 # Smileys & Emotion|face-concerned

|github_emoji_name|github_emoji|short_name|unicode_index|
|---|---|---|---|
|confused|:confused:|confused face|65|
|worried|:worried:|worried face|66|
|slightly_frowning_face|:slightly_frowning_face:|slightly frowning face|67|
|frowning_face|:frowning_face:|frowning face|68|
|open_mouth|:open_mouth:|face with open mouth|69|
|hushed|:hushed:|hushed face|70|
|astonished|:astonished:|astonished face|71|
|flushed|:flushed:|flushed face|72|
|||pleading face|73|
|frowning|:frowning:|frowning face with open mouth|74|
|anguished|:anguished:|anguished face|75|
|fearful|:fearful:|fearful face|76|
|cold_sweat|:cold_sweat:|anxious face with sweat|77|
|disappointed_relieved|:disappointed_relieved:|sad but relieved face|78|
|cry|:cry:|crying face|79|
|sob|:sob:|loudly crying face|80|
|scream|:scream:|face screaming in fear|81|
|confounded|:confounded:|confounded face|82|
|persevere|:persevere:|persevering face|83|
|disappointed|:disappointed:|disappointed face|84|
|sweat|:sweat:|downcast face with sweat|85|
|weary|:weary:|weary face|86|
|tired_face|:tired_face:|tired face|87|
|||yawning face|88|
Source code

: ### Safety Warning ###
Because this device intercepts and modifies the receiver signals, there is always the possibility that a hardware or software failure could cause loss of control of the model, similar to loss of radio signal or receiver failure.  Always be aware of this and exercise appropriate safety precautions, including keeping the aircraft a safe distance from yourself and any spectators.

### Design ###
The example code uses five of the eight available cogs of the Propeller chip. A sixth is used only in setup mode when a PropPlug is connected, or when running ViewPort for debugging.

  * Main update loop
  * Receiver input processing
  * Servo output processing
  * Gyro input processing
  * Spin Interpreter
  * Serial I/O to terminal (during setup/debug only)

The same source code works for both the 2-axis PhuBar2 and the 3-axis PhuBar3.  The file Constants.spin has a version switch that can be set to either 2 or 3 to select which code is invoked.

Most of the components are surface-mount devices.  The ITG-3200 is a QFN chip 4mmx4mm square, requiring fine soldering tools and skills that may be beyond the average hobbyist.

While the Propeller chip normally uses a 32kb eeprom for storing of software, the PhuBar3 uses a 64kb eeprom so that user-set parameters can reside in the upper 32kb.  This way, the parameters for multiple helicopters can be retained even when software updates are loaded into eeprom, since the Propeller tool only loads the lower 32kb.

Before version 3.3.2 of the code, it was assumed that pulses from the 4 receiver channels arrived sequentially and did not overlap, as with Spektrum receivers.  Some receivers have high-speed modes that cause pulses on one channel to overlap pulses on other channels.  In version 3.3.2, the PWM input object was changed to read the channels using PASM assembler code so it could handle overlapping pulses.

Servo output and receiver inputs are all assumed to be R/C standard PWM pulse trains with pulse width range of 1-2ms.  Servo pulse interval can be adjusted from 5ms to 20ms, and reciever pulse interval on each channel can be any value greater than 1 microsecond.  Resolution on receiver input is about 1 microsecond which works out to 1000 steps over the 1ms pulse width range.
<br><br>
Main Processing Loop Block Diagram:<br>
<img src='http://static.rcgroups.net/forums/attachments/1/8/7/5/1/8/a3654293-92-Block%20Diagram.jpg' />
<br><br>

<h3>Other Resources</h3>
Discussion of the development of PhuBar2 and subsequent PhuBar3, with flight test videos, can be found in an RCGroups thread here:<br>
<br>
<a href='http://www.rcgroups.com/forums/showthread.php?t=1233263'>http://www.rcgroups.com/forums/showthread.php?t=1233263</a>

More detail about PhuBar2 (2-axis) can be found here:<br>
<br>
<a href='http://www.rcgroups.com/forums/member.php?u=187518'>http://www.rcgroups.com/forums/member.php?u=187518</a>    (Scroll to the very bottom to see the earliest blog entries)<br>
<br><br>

• • • •

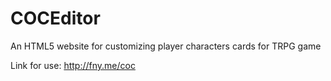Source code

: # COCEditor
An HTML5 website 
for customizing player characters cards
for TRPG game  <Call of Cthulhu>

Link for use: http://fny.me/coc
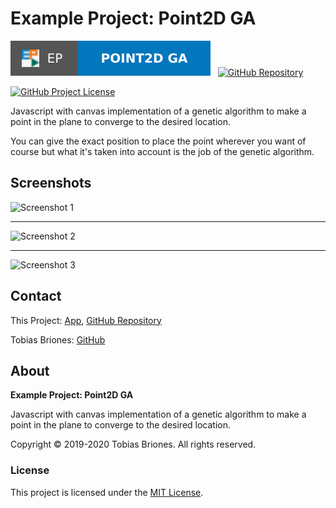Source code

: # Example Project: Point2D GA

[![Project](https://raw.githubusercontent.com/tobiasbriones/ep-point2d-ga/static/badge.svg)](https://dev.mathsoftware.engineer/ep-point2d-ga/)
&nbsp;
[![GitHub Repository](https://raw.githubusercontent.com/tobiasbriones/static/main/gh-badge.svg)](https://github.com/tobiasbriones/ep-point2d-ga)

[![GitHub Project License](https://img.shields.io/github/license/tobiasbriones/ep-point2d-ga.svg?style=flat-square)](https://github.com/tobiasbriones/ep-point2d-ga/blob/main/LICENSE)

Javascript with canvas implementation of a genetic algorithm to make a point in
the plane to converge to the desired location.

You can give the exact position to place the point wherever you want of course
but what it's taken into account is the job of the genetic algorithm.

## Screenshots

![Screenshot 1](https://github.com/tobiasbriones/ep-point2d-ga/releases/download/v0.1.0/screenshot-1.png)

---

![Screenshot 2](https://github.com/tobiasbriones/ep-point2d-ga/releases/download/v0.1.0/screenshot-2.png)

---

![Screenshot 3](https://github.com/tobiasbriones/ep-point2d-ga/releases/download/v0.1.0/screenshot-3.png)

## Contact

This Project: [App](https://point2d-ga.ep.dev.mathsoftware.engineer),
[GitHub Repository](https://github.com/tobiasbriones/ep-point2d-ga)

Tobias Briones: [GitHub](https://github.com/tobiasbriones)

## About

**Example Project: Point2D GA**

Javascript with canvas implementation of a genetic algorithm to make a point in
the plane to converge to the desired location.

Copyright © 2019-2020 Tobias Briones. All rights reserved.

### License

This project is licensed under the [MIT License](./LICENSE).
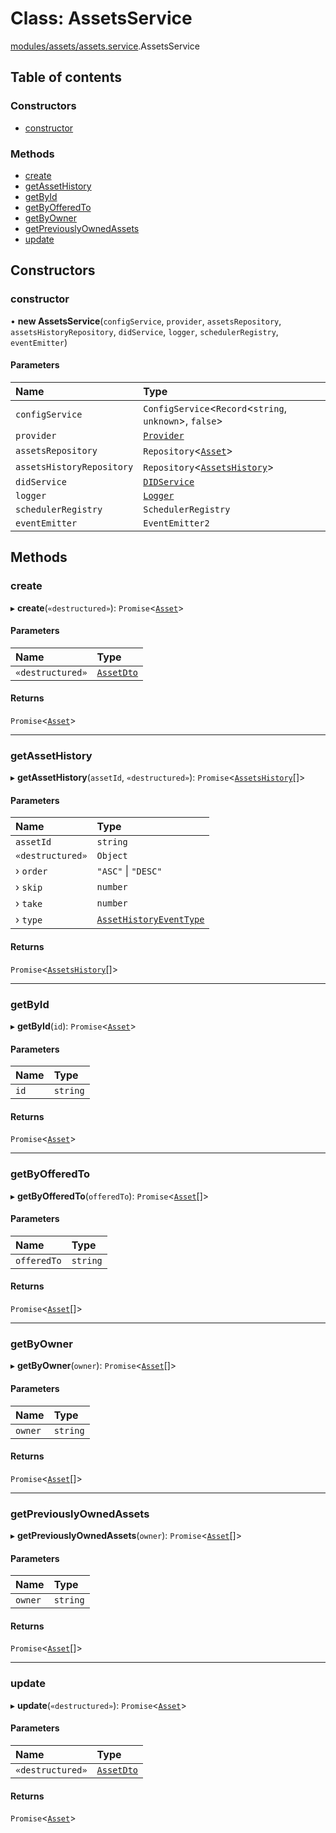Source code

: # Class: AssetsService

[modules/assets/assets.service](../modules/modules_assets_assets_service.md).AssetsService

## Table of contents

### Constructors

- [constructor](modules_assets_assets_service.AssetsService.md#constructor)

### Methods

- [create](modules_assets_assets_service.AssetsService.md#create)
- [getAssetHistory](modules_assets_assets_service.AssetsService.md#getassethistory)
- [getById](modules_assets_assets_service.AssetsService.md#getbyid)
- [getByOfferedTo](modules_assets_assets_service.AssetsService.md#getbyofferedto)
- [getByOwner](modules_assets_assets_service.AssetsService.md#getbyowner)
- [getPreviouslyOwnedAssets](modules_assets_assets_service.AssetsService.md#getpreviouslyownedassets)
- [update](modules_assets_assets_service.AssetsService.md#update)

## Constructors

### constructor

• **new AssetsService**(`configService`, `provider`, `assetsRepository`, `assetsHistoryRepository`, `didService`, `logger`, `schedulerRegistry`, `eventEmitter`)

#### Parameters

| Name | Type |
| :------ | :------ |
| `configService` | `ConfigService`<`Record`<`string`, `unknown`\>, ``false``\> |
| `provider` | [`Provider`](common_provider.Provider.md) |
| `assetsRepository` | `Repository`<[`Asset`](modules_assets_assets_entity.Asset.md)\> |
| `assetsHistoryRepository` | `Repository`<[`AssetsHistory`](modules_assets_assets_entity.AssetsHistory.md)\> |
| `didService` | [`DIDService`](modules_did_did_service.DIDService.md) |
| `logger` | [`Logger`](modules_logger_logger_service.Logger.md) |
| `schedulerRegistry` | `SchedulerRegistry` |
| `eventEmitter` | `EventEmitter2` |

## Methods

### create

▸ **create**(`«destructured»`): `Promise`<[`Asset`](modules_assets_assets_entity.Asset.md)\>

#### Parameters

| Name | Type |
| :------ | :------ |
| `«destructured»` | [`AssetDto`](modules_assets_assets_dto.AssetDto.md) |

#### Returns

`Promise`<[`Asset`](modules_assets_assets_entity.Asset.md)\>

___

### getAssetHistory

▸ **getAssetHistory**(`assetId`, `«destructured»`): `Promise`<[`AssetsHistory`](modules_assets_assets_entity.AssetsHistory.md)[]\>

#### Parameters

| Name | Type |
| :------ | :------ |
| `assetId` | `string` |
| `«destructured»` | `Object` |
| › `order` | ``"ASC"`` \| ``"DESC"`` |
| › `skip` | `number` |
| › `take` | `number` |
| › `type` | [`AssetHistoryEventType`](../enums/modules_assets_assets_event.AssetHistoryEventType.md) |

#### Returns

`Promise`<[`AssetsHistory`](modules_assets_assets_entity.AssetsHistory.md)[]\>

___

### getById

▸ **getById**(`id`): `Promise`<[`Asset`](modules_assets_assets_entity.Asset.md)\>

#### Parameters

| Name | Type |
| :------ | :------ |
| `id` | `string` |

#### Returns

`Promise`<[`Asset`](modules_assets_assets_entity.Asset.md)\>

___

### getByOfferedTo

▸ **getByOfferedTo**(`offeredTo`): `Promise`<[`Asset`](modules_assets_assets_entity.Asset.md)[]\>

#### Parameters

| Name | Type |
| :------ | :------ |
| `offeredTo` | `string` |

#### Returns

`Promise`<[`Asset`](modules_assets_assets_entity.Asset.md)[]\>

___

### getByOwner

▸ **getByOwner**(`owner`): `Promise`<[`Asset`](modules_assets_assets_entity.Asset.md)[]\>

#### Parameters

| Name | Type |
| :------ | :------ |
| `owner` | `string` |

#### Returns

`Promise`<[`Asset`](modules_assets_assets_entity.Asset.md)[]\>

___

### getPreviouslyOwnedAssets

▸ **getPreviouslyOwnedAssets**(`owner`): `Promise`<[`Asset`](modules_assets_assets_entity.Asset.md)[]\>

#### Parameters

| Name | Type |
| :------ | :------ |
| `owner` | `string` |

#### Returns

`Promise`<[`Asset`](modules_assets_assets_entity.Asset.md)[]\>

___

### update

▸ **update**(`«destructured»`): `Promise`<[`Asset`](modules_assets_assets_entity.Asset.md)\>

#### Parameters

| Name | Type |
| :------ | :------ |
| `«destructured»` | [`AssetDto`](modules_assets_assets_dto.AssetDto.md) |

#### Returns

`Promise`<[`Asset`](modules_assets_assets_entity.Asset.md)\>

• • • •

**Your instructions**
Please count the lines in the records that contain "axis" and reply with the count alone.

**Result below**
2